De onde vem o sobrenome “Wellenkamp”?
Do meu bisavó materno. Só sei que ele era um engenheiro, que veio para Portugal por causa dos caminhos de ferro, entre o Porto e Lisboa, no século XIX. Também sei que morreu muito cedo. A minha avó é que já era portuguesa.
Mas nunca teve nenhum contacto com a família Wellenkamp alemã?

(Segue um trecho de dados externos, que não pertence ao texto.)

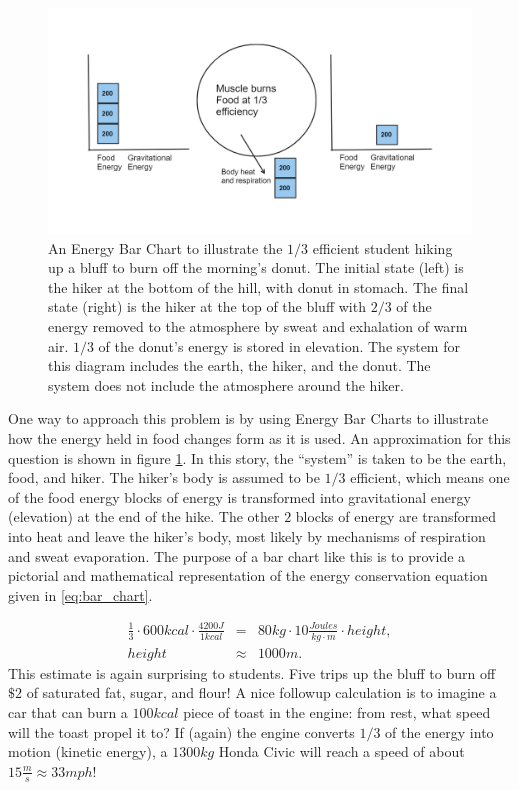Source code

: \documentclass[prb,preprint]{revtex4-2}
\newcommand{\bea}{\begin{eqnarray}}
\newcommand{\eea}{\end{eqnarray}}
\begin{document}
\begin{figure}[h]
\centering
\includegraphics[width=\columnwidth]{bar_chart.png}
\caption{An Energy Bar Chart to illustrate the $1/3$ efficient student hiking up a bluff to burn off the morning's donut.  The initial state (left) is the hiker at the bottom of the hill, with donut in stomach.  The final state (right) is the hiker at the top of the bluff with $2/3$ of the energy removed to the atmosphere by sweat and exhalation of warm air. $1/3$ of the donut's energy is stored in elevation.  The system for this diagram includes the earth, the hiker, and the donut.  The system does not include the atmosphere around the hiker.  
}
\label{bar_chart}
\end{figure}

One way to approach this problem is by using Energy Bar Charts\cite{energy_bar_charts} to illustrate how the energy held in food changes form as it is used.  An approximation for this question is shown in figure \ref{bar_chart}.  
In this story, the ``system'' is taken to be the earth, food, and hiker.  The hiker's body is assumed to be $1/3$ efficient, which means one of the food energy blocks of energy is transformed into gravitational energy (elevation) at the end of the hike.  
The other $2$ blocks of energy are transformed into heat and leave the hiker's body, most likely by mechanisms of respiration and sweat evaporation. The purpose of a bar chart like this is to provide a pictorial and mathematical representation of the energy conservation equation given in \ref{eq:bar_chart}.         

\bea
\frac{1}{3}\cdot600kcal\cdot\frac{4200J}{1kcal} 
	&=& 80kg\cdot10\frac{Joules}{kg\cdot m}\cdot height , \label{eq:bar_chart}\\
height &\approx&  1000 m .
\eea
This estimate is again surprising to students.  Five trips up the bluff to burn off $\$2$ of saturated fat, sugar, and flour!  A nice followup calculation is to imagine a car that can burn a $100kcal$ piece of toast in the engine: from rest, what speed will the toast propel it to? If (again) the engine converts $1/3$ of the energy into motion (kinetic energy), a $1300kg$ Honda Civic will reach a speed of about $15\frac{m}{s}\approx33mph$!  
\end{document}
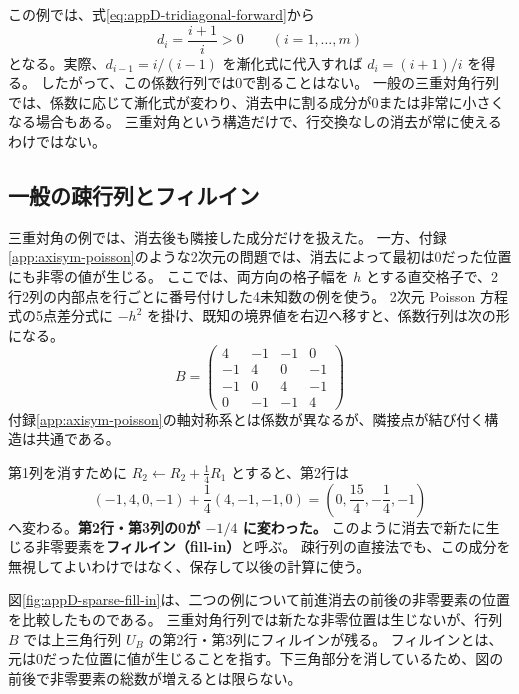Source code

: この例では、式\eqref{eq:appD-tridiagonal-forward}から
\begin{equation}
 d_i=\frac{i+1}{i}>0\qquad(i=1,\ldots,m)
\label{eq:appD-positive-pivots}
\end{equation}
となる。実際、$d_{i-1}=i/(i-1)$ を漸化式に代入すれば $d_i=(i+1)/i$ を得る。
したがって、この係数行列では0で割ることはない。
一般の三重対角行列では、係数に応じて漸化式が変わり、消去中に割る成分が0または非常に小さくなる場合もある。
三重対角という構造だけで、行交換なしの消去が常に使えるわけではない。

\subsection{一般の疎行列とフィルイン}

三重対角の例では、消去後も隣接した成分だけを扱えた。
一方、付録\ref{app:axisym-poisson}のような2次元の問題では、消去によって最初は0だった位置にも非零の値が生じる。
ここでは、両方向の格子幅を $h$ とする直交格子で、2行2列の内部点を行ごとに番号付けした4未知数の例を使う。
2次元 Poisson 方程式の5点差分式に $-h^2$ を掛け、既知の境界値を右辺へ移すと、係数行列は次の形になる。
\begin{equation}
 B=\begin{pmatrix}
 4&-1&-1&0\\
 -1&4&0&-1\\
 -1&0&4&-1\\
 0&-1&-1&4
 \end{pmatrix}
\label{eq:appD-sparse2d-example}
\end{equation}
付録\ref{app:axisym-poisson}の軸対称系とは係数が異なるが、隣接点が結び付く構造は共通である。

第1列を消すために $R_2\leftarrow R_2+\frac14R_1$ とすると、第2行は
\begin{equation}
 (-1,4,0,-1)+\frac14(4,-1,-1,0)
 =\left(0,\frac{15}{4},-\frac14,-1\right)
\label{eq:appD-fill-example}
\end{equation}
へ変わる。\textbf{第2行・第3列の0が $-1/4$ に変わった。}
このように消去で新たに生じる非零要素を\textbf{フィルイン（fill-in）}と呼ぶ。
疎行列の直接法でも、この成分を無視してよいわけではなく、保存して以後の計算に使う。


図\ref{fig:appD-sparse-fill-in}は、二つの例について前進消去の前後の非零要素の位置を比較したものである。
三重対角行列では新たな非零位置は生じないが、行列 $B$ では上三角行列 $U_B$ の第2行・第3列にフィルインが残る。
フィルインとは、元は0だった位置に値が生じることを指す。下三角部分を消しているため、図の前後で非零要素の総数が増えるとは限らない。

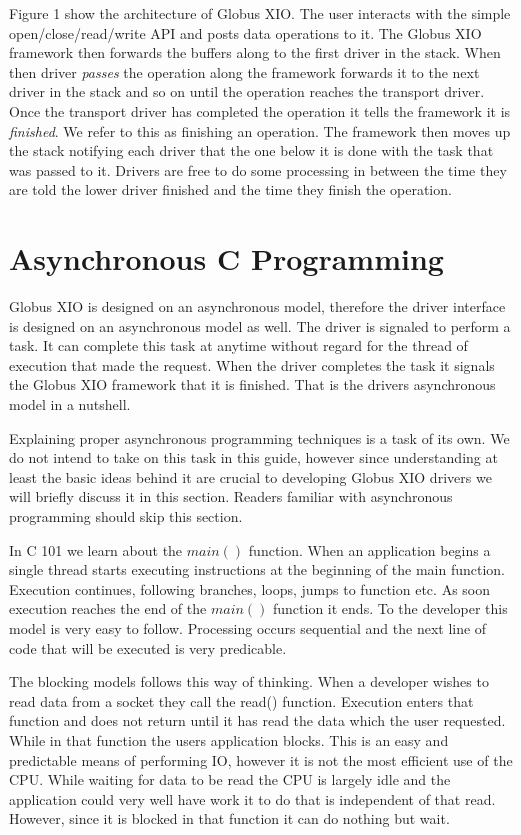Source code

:\documentclass[11pt]{article}
\begin{document}
Figure 1 show the architecture of Globus XIO.  The user interacts with 
the simple open/close/read/write API and posts data operations to it.
The Globus XIO framework then forwards the buffers along to the first
driver in the stack.  When then driver \emph{passes} the operation along
the framework forwards it to the next driver in the stack and so on
until the operation reaches the transport driver.  Once the transport 
driver has completed the operation it tells the framework it is 
\emph{finished}.  We refer to this as finishing an operation.  The 
framework then moves up the stack notifying each driver that the 
one below it is done with the task that was passed to it.  Drivers
are free to do some processing in between the time they are told
the lower driver finished and the time they finish the operation.

\section{Asynchronous C Programming}
Globus XIO is designed on an asynchronous model, therefore
the driver interface is designed on an asynchronous model as well.
The driver is signaled to perform a task.  It can complete this
task at anytime without regard for the thread of execution that
made the request.  When the driver completes the task it signals
the Globus XIO framework that it is finished.  That is the drivers 
asynchronous model in a nutshell.  

Explaining
proper asynchronous programming techniques is a task of its own.  We
do not intend to take on this task in this guide, however since 
understanding at least the basic ideas behind it are crucial to 
developing Globus XIO drivers we will briefly discuss it in this section.
Readers familiar with asynchronous programming should skip this section.

In C 101 we learn about the $main()$ function.  When an application 
begins a single thread starts executing instructions at the beginning
of the main function.  Execution continues, following branches, loops,
jumps to function etc.  As soon execution reaches the end of the $main()$
function it ends.  To the developer this model is very easy to follow.
Processing occurs sequential and the next line of code that will be executed
is very predicable.

The blocking models follows this way of thinking.  When a developer wishes
to read data from a socket they call the read() function.  Execution 
enters that function and does not return until it has read the data which
the user requested.  While in that function the users application 
blocks.  This is an easy and predictable means of performing IO, however
it is not the most efficient use of the CPU.  While waiting for data
to be read the CPU is largely idle and the application could very well
have work it to do that is independent of that read.  However, since
it is blocked in that function it can do nothing but wait.
\end{document}
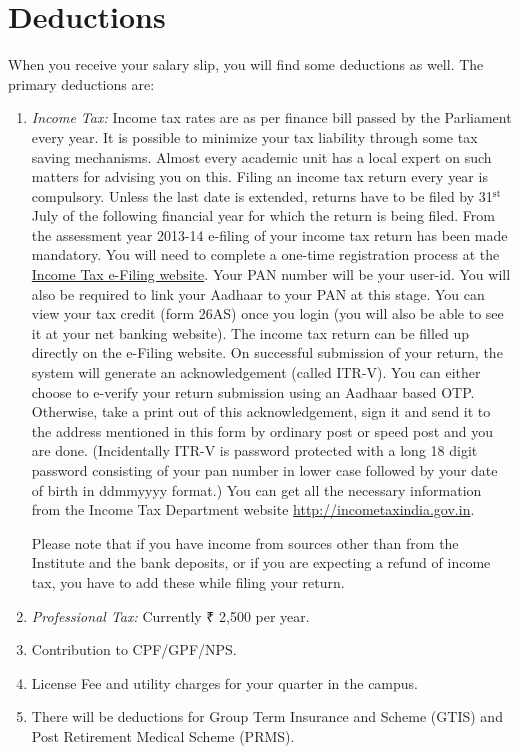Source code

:\documentclass[
  10pt,
  a5paper,
  10pt,
  openany]{amsbook}
\begin{document}
\section{Deductions}\label{deductions}

When you receive your salary slip, you will find some deductions as
well. The primary deductions are:

\begin{enumerate}
\def\labelenumi{\arabic{enumi}.}
\item
  \emph{Income Tax:} Income tax rates are as per finance bill passed by
  the Parliament every year. It is possible to minimize your tax
  liability through some tax saving mechanisms. Almost every academic
  unit has a local expert on such matters for advising you on this.
  Filing an income tax return every year is compulsory. Unless the last
  date is extended, returns have to be filed by 31\(^{\text{st}}\) July
  of the following financial year for which the return is being filed.
  From the assessment year 2013-14 e-filing of your income tax return
  has been made mandatory. You will need to complete a one-time
  registration process at the
  \href{https://www.incometax.gov.in/iec/foportal/}{Income Tax e-Filing
  website}. Your PAN number will be your user-id. You will also be
  required to link your Aadhaar to your PAN at this stage. You can view
  your tax credit (form 26AS) once you login (you will also be able to
  see it at your net banking website). The income tax return can be
  filled up directly on the e-Filing website. On successful submission
  of your return, the system will generate an acknowledgement (called
  ITR-V). You can either choose to e-verify your return submission using
  an Aadhaar based OTP. Otherwise, take a print out of this
  acknowledgement, sign it and send it to the address mentioned in this
  form by ordinary post or speed post and you are done. (Incidentally
  ITR-V is password protected with a long 18 digit password consisting
  of your pan number in lower case followed by your date of birth in
  ddmmyyyy format.) You can get all the necessary information from the
  Income Tax Department website \url{http://incometaxindia.gov.in}.

  Please note that if you have income from sources other than from the
  Institute and the bank deposits, or if you are expecting a refund of
  income tax, you have to add these while filing your return.
\item
  \emph{Professional Tax:} Currently ₹ 2,500 per year.
\item
  Contribution to CPF/GPF/NPS.
\item
  License Fee and utility charges for your quarter in the campus.
\item
  There will be deductions for Group Term Insurance and Scheme (GTIS)
  and Post Retirement Medical Scheme (PRMS).
\end{enumerate}
\end{document}
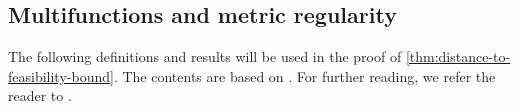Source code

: 

\subsection{Multifunctions and metric regularity}

The following definitions and results will be used in the proof of \cref{thm:distance-to-feasibility-bound}.
The contents are based on 
\cite{bonnans2013perturbation}.
For further reading, we refer the reader to \cite{rockafellar1998variational}.

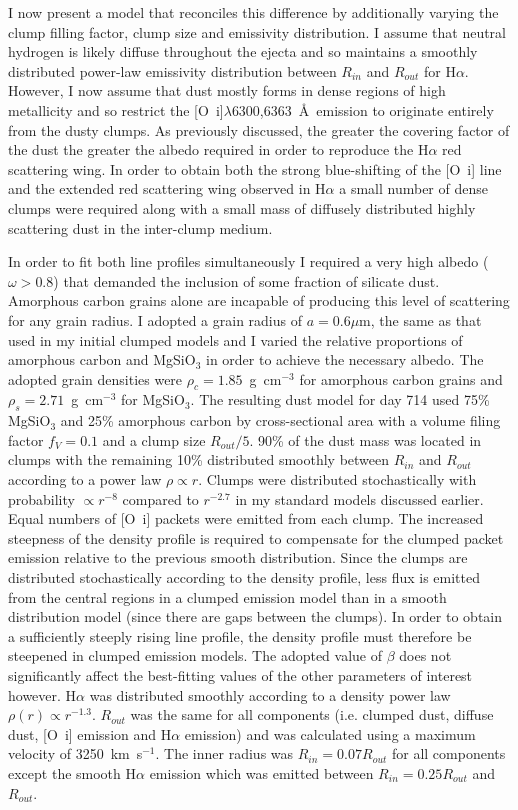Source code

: I now present a model that reconciles this difference by additionally varying the clump filling factor, clump size and emissivity distribution.  I assume that neutral hydrogen is likely diffuse throughout the ejecta and so maintains a smoothly distributed power-law emissivity distribution between $R_{in}$ and $R_{out}$ for H$\alpha$.  However, I now assume that dust mostly forms in dense regions of high metallicity and so restrict the [O~{\sc i}]$\lambda$6300,6363~\AA\ emission to originate entirely from the dusty clumps.  As previously discussed, the greater the covering factor of the dust the greater the albedo required in order to reproduce the H$\alpha$ red scattering wing. In order to obtain both the strong blue-shifting of the [O~{\sc i}] line and the extended red scattering wing observed in H$\alpha$ a small number of dense clumps were required along with a small mass of diffusely distributed highly scattering dust in the inter-clump medium.


In order to fit both line profiles simultaneously I required a very high albedo ($\omega > 0.8$) that demanded the inclusion of some fraction of silicate dust. Amorphous carbon grains alone are incapable of producing this level of scattering for any grain radius.  I adopted a grain radius of $a=0.6\mu$m, the same as that used in my initial clumped models and I varied the relative proportions of amorphous carbon and MgSiO$_3$ in order to achieve the necessary albedo.  The adopted grain densities were $\rho_c=1.85$~g~cm$^{-3}$ for amorphous carbon grains and $\rho_s = 2.71$~g~cm$^{-3}$ for MgSiO$_3$.  The resulting dust model for day 714 used 75\% MgSiO$_3$ and 25\% amorphous carbon by cross-sectional area with a volume filing factor $f_V=0.1$ and a clump size $R_{out}/5$.  90\% of the dust mass was located in clumps with the remaining 10\% distributed smoothly between $R_{in}$ and $R_{out}$ according to a power law $\rho \propto r$. Clumps were distributed stochastically with probability $\propto r^{-8}$ compared to $r^{-2.7}$ in my standard models discussed earlier. Equal numbers of [O~{\sc i}] packets were emitted from each clump. The increased steepness of the density profile is required to compensate for the clumped packet emission relative to the previous smooth distribution.  Since the clumps are distributed stochastically according to the density profile, less flux is emitted from the central regions in a clumped emission model than in a smooth distribution model (since there are gaps between the clumps).  In order to obtain a sufficiently steeply rising line profile, the density profile must therefore be steepened in clumped emission models. The adopted value of $\beta$ does not significantly affect the best-fitting values of the other parameters of interest however.  H$\alpha$ was distributed smoothly according to a density power law $\rho(r) \propto r^{-1.3}$.  $R_{out}$ was the same for all components (i.e. clumped dust, diffuse dust, [O~{\sc i}] emission and H$\alpha$ emission) and was calculated using a maximum velocity of 3250~km~s$^{-1}$.  The inner radius was $R_{in} = 0.07 R_{out}$ for all components except the smooth H$\alpha$ emission which was emitted between $R_{in}=0.25R_{out}$ and $R_{out}$.  


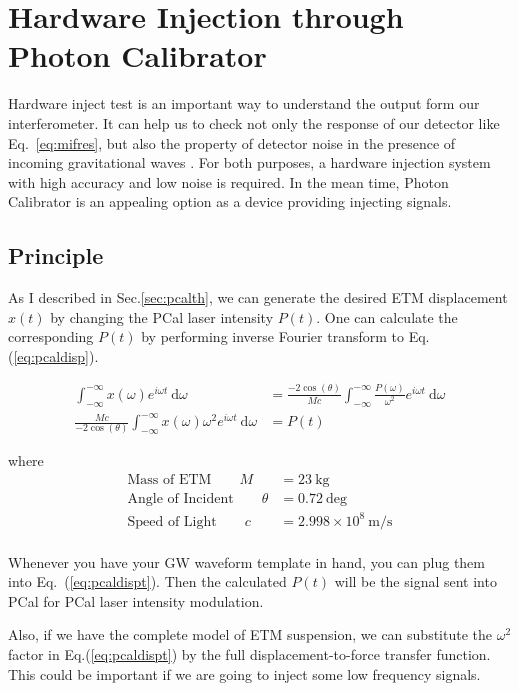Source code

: 
\chapter{Hardware Injection through Photon Calibrator}

Hardware inject test is an important way to understand the output form our interferometer. It can help us to check not only the response of our detector like Eq.~\ref{eq:mifres}, but also the property of detector noise in the presence of incoming gravitational waves \cite{ligo:inj}. For both purposes, a hardware injection system with high accuracy and low noise is required. In the mean time, Photon Calibrator is an appealing option as a device providing injecting signals. 

\section{Principle}
 As I described in Sec.\ref{sec:pcalth}, we can generate the desired ETM displacement $x(t)$ by changing the PCal laser intensity $P(t)$. One can calculate the corresponding $P(t)$ by performing inverse Fourier transform to Eq.(\ref{eq:pcaldisp}).
 
\begin{align}
    \int_{-\infty}^{-\infty} x(\omega) e^{i \omega t} ~\mathrm{d} \omega &= 
     \frac{-2   \cos(\theta)}{Mc} 
     \int_{-\infty}^{-\infty}\frac{P(\omega)}{\omega^2} e^{i \omega t} ~\mathrm{d} \omega \\
\label{eq:pcaldispt}
    \frac{Mc}{-2 \cos(\theta)} \int_{-\infty}^{-\infty}
     x(\omega) \omega^2 e^{i \omega t} ~\mathrm{d} \omega 
&= P(t) 
\end{align}

where
\begin{align*}
   \text{Mass of ETM} \qquad  M &= 23 ~\mathrm{kg} \\
   \text{Angle of Incident} \qquad   \theta &= 0.72 ~\mathrm{deg}  \\
   \text{Speed of Light} \qquad   c &= 2.998\times10^8 ~\mathrm{m/s} \\
\end{align*}

Whenever you have your GW waveform template in hand, you can plug them into Eq.~(\ref{eq:pcaldispt}). Then the calculated $P(t)$ will be the signal sent into PCal for PCal laser intensity modulation.

Also, if we have the complete model of ETM suspension, we can substitute the $\omega^2$ factor in Eq.(\ref{eq:pcaldispt}) by the full displacement-to-force transfer function. This could be important if we are going to inject some low frequency signals.


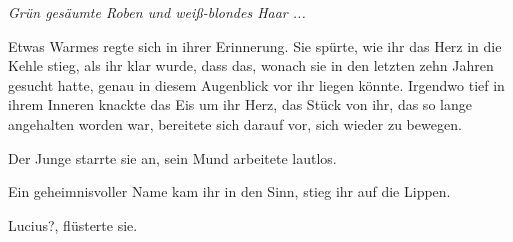 \emph{Grün gesäumte Roben und weiß-blondes Haar ...}

Etwas Warmes regte sich in ihrer Erinnerung. Sie spürte, wie ihr das Herz in die
Kehle stieg, als ihr klar wurde, dass das, wonach sie in den letzten zehn Jahren
gesucht hatte, genau in diesem Augenblick vor ihr liegen könnte. Irgendwo tief
in ihrem Inneren knackte das Eis um ihr Herz, das Stück von ihr, das so lange
angehalten worden war, bereitete sich darauf vor, sich wieder zu bewegen.

Der Junge starrte sie an, sein Mund arbeitete lautlos.

Ein geheimnisvoller Name kam ihr in den Sinn, stieg ihr auf die Lippen.

\glqq{}Lucius?\grqq{}, flüsterte sie.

Bem procurei, bem procurámos, encontrámos alguns alemães, alguns holandeses também, porque também há muitos Wellenkamp na Holanda, mas não, nunca encontrei ninguém. Eu acho que a família se perdeu durante II Guerra, e já não encontrei rasto dela
Nasci em plena guerra, 1942. Cresci no Porto e vim viver para Lisboa com 9 anos. Aos 13 anos, comecei a trabalhar numa loja de roupa e a estudar à noite, só fiz o 9.º ano. A minha família tinha muitas dificuldades económicas. A minha mãe era muito nova quando me teve, mal sabia ler e escrever. Mas tive uma infância muito feliz. O período dos anos 40 foi terrível. A maior parte das crianças em Portugal naquela altura não tinham sequer sapatos para calçar. Eu usava botas cardadas. A minha mãe fazia os trabalhos de casa comigo para também aprender…
A sua vida, desde a chegada à dança, até à carreira como coreógrafo. tem sido sempre um percurso muito diferente da maioria das pessoas que se movem no mundo da dança.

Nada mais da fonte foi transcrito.